■ **Exercise directions**
Reproduce the listing below in full and exactly; no pictures belong in the copy.

■ **Given data**
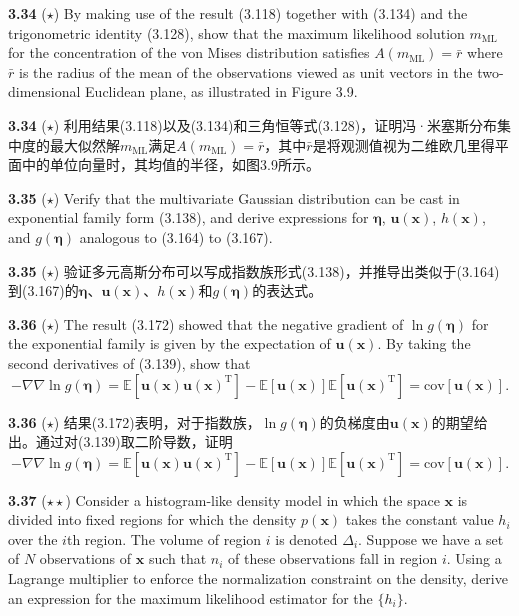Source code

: \documentclass{article}
\begin{document}
\textbf{3.34} ($\star$) By making use of the result (3.118) together with (3.134) and the trigonometric identity (3.128), show that the maximum likelihood solution $m_{\text{ML}}$ for the concentration of the von Mises distribution satisfies $A(m_{\text{ML}}) = \bar{r}$ where $\bar{r}$ is the radius of the mean of the observations viewed as unit vectors in the two-dimensional Euclidean plane, as illustrated in Figure 3.9.

\textbf{3.34} ($\star$) 利用结果(3.118)以及(3.134)和三角恒等式(3.128)，证明冯·米塞斯分布集中度的最大似然解$m_{\text{ML}}$满足$A(m_{\text{ML}}) = \bar{r}$，其中$\bar{r}$是将观测值视为二维欧几里得平面中的单位向量时，其均值的半径，如图3.9所示。

\textbf{3.35} ($\star$) Verify that the multivariate Gaussian distribution can be cast in exponential family form (3.138), and derive expressions for $\boldsymbol{\eta}$, $\mathbf{u}(\mathbf{x})$, $h(\mathbf{x})$, and $g(\boldsymbol{\eta})$ analogous to (3.164) to (3.167).

\textbf{3.35} ($\star$) 验证多元高斯分布可以写成指数族形式(3.138)，并推导出类似于(3.164)到(3.167)的$\boldsymbol{\eta}$、$\mathbf{u}(\mathbf{x})$、$h(\mathbf{x})$和$g(\boldsymbol{\eta})$的表达式。

\textbf{3.36} ($\star$) The result (3.172) showed that the negative gradient of $\ln g(\boldsymbol{\eta})$ for the exponential family is given by the expectation of $\mathbf{u}(\mathbf{x})$. By taking the second derivatives of (3.139), show that
\begin{equation}
-\nabla\nabla \ln g(\boldsymbol{\eta}) = \mathbb{E}[\mathbf{u}(\mathbf{x})\mathbf{u}(\mathbf{x})^\mathrm{T}] - \mathbb{E}[\mathbf{u}(\mathbf{x})]\mathbb{E}[\mathbf{u}(\mathbf{x})^\mathrm{T}] = \text{cov}[\mathbf{u}(\mathbf{x})]. \tag{3.218}
\end{equation}

\textbf{3.36} ($\star$) 结果(3.172)表明，对于指数族，$\ln g(\boldsymbol{\eta})$的负梯度由$\mathbf{u}(\mathbf{x})$的期望给出。通过对(3.139)取二阶导数，证明
\begin{equation}
-\nabla\nabla \ln g(\boldsymbol{\eta}) = \mathbb{E}[\mathbf{u}(\mathbf{x})\mathbf{u}(\mathbf{x})^\mathrm{T}] - \mathbb{E}[\mathbf{u}(\mathbf{x})]\mathbb{E}[\mathbf{u}(\mathbf{x})^\mathrm{T}] = \text{cov}[\mathbf{u}(\mathbf{x})]. \tag{3.218}
\end{equation}

\textbf{3.37} ($\star\star$) Consider a histogram-like density model in which the space $\mathbf{x}$ is divided into fixed regions for which the density $p(\mathbf{x})$ takes the constant value $h_i$ over the $i$th region. The volume of region $i$ is denoted $\Delta_i$. Suppose we have a set of $N$ observations of $\mathbf{x}$ such that $n_i$ of these observations fall in region $i$. Using a Lagrange multiplier to enforce the normalization constraint on the density, derive an expression for the maximum likelihood estimator for the $\{h_i\}$.
\end{document}
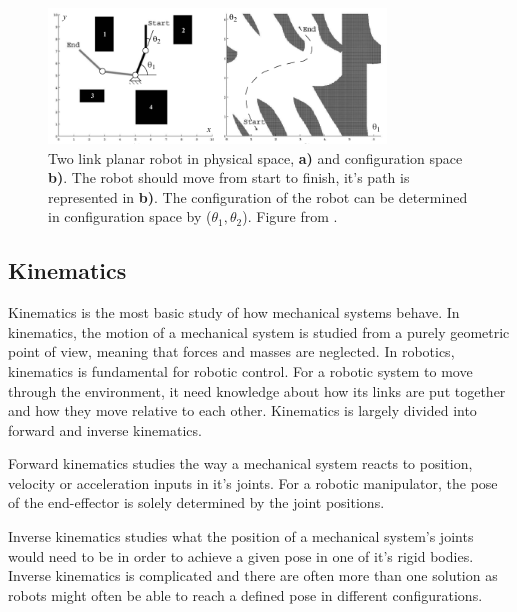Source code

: \begin{figure}[htp]
  \centering
  \includegraphics[width = 0.8\textwidth]{Figures/figConfSpace.pdf}
  \caption{Two link planar robot in physical space, \textbf{a)} and configuration space \textbf{b)}. The robot should move from start to finish, it's path is represented in \textbf{b)}. The configuration of the robot can be determined in configuration space by ($\theta_1, \theta_2$). Figure from \cite{SiegwartRoland2011Itam}.}
  \label{fig:T:RC:CSpace}
\end{figure}

\subsection{Kinematics}
Kinematics is the most basic study of how mechanical systems behave\cite{SiegwartRoland2011Itam}. In kinematics, the motion of a mechanical system is studied from a purely geometric point of view, meaning that forces and masses are neglected. In robotics, kinematics is fundamental for robotic control. For a robotic system to move through the environment, it need knowledge about how its links are put together and how they move relative to each other. Kinematics is largely divided into forward and inverse kinematics. 

Forward kinematics studies the way a mechanical system reacts to position, velocity or acceleration inputs in it's joints. For a robotic manipulator, the pose of the end-effector is solely determined by the joint positions. 

Inverse kinematics studies what the position of a mechanical system's joints would need to be in order to achieve a given pose in one of it's rigid bodies. Inverse kinematics is complicated and there are often more than one solution as robots might often be able to reach a defined pose in different configurations.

■ **The answer**
Source code

: \documentclass{article}
\begin{document}
\textbf{3.34} ($\star$) By making use of the result (3.118) together with (3.134) and the trigonometric identity (3.128), show that the maximum likelihood solution $m_{\text{ML}}$ for the concentration of the von Mises distribution satisfies $A(m_{\text{ML}}) = \bar{r}$ where $\bar{r}$ is the radius of the mean of the observations viewed as unit vectors in the two-dimensional Euclidean plane, as illustrated in Figure 3.9.

\textbf{3.34} ($\star$) 利用结果(3.118)以及(3.134)和三角恒等式(3.128)，证明冯·米塞斯分布集中度的最大似然解$m_{\text{ML}}$满足$A(m_{\text{ML}}) = \bar{r}$，其中$\bar{r}$是将观测值视为二维欧几里得平面中的单位向量时，其均值的半径，如图3.9所示。

\textbf{3.35} ($\star$) Verify that the multivariate Gaussian distribution can be cast in exponential family form (3.138), and derive expressions for $\boldsymbol{\eta}$, $\mathbf{u}(\mathbf{x})$, $h(\mathbf{x})$, and $g(\boldsymbol{\eta})$ analogous to (3.164) to (3.167).

\textbf{3.35} ($\star$) 验证多元高斯分布可以写成指数族形式(3.138)，并推导出类似于(3.164)到(3.167)的$\boldsymbol{\eta}$、$\mathbf{u}(\mathbf{x})$、$h(\mathbf{x})$和$g(\boldsymbol{\eta})$的表达式。

\textbf{3.36} ($\star$) The result (3.172) showed that the negative gradient of $\ln g(\boldsymbol{\eta})$ for the exponential family is given by the expectation of $\mathbf{u}(\mathbf{x})$. By taking the second derivatives of (3.139), show that
\begin{equation}
-\nabla\nabla \ln g(\boldsymbol{\eta}) = \mathbb{E}[\mathbf{u}(\mathbf{x})\mathbf{u}(\mathbf{x})^\mathrm{T}] - \mathbb{E}[\mathbf{u}(\mathbf{x})]\mathbb{E}[\mathbf{u}(\mathbf{x})^\mathrm{T}] = \text{cov}[\mathbf{u}(\mathbf{x})]. \tag{3.218}
\end{equation}

\textbf{3.36} ($\star$) 结果(3.172)表明，对于指数族，$\ln g(\boldsymbol{\eta})$的负梯度由$\mathbf{u}(\mathbf{x})$的期望给出。通过对(3.139)取二阶导数，证明
\begin{equation}
-\nabla\nabla \ln g(\boldsymbol{\eta}) = \mathbb{E}[\mathbf{u}(\mathbf{x})\mathbf{u}(\mathbf{x})^\mathrm{T}] - \mathbb{E}[\mathbf{u}(\mathbf{x})]\mathbb{E}[\mathbf{u}(\mathbf{x})^\mathrm{T}] = \text{cov}[\mathbf{u}(\mathbf{x})]. \tag{3.218}
\end{equation}

\textbf{3.37} ($\star\star$) Consider a histogram-like density model in which the space $\mathbf{x}$ is divided into fixed regions for which the density $p(\mathbf{x})$ takes the constant value $h_i$ over the $i$th region. The volume of region $i$ is denoted $\Delta_i$. Suppose we have a set of $N$ observations of $\mathbf{x}$ such that $n_i$ of these observations fall in region $i$. Using a Lagrange multiplier to enforce the normalization constraint on the density, derive an expression for the maximum likelihood estimator for the $\{h_i\}$.
\end{document}
Source code

: \begin{figure}[htp]
  \centering
  \includegraphics[width = 0.8\textwidth]{Figures/figConfSpace.pdf}
  \caption{Two link planar robot in physical space, \textbf{a)} and configuration space \textbf{b)}. The robot should move from start to finish, it's path is represented in \textbf{b)}. The configuration of the robot can be determined in configuration space by ($\theta_1, \theta_2$). Figure from \cite{SiegwartRoland2011Itam}.}
  \label{fig:T:RC:CSpace}
\end{figure}

\subsection{Kinematics}
Kinematics is the most basic study of how mechanical systems behave\cite{SiegwartRoland2011Itam}. In kinematics, the motion of a mechanical system is studied from a purely geometric point of view, meaning that forces and masses are neglected. In robotics, kinematics is fundamental for robotic control. For a robotic system to move through the environment, it need knowledge about how its links are put together and how they move relative to each other. Kinematics is largely divided into forward and inverse kinematics. 

Forward kinematics studies the way a mechanical system reacts to position, velocity or acceleration inputs in it's joints. For a robotic manipulator, the pose of the end-effector is solely determined by the joint positions. 

Inverse kinematics studies what the position of a mechanical system's joints would need to be in order to achieve a given pose in one of it's rigid bodies. Inverse kinematics is complicated and there are often more than one solution as robots might often be able to reach a defined pose in different configurations.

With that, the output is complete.